TASK BRIEF
Determine how many lines of the data include the word "cite", and write only that number.

*** EXCERPTED DATA ***

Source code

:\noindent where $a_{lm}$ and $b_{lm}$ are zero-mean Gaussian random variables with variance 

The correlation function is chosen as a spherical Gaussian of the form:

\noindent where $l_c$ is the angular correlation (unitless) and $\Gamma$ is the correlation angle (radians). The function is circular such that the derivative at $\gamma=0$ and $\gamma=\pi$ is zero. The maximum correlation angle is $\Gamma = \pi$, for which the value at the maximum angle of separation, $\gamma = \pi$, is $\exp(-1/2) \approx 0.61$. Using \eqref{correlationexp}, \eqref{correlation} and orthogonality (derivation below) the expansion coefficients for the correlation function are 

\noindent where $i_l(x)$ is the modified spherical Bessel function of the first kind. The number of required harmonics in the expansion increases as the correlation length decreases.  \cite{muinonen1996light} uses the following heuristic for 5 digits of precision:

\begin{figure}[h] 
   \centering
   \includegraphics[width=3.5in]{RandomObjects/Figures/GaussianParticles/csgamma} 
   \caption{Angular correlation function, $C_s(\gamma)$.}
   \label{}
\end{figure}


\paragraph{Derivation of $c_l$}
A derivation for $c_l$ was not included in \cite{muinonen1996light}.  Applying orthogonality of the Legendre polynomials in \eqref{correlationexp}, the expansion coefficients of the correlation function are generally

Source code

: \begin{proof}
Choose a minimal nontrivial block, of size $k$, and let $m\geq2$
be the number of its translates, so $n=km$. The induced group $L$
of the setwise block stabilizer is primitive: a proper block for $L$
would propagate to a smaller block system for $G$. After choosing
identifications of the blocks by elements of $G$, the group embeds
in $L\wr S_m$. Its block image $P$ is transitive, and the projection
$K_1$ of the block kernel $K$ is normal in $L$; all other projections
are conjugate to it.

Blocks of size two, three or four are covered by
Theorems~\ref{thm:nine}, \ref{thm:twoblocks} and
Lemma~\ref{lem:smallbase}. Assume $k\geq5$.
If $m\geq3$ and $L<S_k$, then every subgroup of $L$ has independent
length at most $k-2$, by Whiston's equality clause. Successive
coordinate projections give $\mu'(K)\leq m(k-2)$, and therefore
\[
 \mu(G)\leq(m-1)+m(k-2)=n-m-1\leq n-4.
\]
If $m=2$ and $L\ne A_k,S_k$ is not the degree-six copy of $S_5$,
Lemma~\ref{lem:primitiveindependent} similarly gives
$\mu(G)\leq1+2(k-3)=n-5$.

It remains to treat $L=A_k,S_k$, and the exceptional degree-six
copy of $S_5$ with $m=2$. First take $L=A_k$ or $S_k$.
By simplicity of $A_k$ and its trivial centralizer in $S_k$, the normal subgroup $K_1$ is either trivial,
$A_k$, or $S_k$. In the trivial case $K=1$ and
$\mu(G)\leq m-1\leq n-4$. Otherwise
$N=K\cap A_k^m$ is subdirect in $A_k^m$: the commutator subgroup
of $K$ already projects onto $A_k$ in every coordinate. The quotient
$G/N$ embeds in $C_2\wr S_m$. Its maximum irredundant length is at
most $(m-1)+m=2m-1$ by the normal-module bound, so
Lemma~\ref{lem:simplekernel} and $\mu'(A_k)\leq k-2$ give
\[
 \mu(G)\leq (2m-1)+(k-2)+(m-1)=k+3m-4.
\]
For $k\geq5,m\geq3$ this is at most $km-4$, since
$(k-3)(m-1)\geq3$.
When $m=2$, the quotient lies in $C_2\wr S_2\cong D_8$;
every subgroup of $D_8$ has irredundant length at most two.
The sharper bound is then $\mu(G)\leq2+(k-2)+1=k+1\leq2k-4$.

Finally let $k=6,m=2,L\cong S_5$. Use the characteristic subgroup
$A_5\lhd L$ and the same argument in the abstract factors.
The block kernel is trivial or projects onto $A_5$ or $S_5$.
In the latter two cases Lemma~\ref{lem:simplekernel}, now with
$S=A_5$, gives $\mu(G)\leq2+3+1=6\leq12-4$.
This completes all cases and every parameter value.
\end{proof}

***

TASK SOLUTION
2